◆ Problem description ◆
Only the lines of the data below from the one with "# COMPRISE Voice Transformation Tool" through the one with "Овој Python проект" are wanted. Repeat them exactly.

* * *

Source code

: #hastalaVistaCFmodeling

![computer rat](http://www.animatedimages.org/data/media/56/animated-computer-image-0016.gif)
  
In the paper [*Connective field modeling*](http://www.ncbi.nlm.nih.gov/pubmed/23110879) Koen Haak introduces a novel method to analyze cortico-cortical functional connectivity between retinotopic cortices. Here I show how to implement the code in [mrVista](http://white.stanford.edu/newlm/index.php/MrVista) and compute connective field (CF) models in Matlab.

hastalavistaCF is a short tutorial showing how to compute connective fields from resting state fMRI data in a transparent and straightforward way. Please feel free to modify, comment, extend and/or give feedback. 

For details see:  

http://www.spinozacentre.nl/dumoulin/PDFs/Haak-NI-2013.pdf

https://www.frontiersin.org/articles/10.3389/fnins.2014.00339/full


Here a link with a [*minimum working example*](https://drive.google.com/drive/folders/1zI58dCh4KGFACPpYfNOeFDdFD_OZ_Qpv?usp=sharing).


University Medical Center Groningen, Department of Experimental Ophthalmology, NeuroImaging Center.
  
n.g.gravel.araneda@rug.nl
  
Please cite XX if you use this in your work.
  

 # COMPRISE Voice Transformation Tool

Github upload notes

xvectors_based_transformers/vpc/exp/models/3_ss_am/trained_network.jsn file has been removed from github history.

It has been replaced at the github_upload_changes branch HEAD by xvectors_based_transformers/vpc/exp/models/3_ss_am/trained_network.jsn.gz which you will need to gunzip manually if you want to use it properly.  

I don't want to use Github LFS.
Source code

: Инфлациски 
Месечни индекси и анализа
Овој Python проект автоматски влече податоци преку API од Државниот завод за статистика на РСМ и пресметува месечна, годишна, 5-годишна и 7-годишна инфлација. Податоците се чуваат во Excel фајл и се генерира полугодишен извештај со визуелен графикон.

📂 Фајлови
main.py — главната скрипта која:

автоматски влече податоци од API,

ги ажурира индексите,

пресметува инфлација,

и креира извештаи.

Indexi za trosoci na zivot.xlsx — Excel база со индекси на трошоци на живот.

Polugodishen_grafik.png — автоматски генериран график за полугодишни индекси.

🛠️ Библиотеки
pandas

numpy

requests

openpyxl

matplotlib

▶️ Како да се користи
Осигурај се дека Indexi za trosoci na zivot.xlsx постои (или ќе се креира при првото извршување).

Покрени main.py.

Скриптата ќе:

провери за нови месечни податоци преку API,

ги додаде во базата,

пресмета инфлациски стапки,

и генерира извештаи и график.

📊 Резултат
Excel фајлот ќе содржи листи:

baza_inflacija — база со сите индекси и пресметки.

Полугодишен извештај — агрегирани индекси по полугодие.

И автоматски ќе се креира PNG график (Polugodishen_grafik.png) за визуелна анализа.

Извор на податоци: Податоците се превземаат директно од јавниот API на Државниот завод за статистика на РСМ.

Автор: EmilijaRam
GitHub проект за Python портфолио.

* * *

◆ Solution below ◆
 # COMPRISE Voice Transformation Tool

Github upload notes

xvectors_based_transformers/vpc/exp/models/3_ss_am/trained_network.jsn file has been removed from github history.

It has been replaced at the github_upload_changes branch HEAD by xvectors_based_transformers/vpc/exp/models/3_ss_am/trained_network.jsn.gz which you will need to gunzip manually if you want to use it properly.  

I don't want to use Github LFS.
Source code

: Инфлациски 
Месечни индекси и анализа
Овој Python проект автоматски влече податоци преку API од Државниот завод за статистика на РСМ и пресметува месечна, годишна, 5-годишна и 7-годишна инфлација. Податоците се чуваат во Excel фајл и се генерира полугодишен извештај со визуелен графикон.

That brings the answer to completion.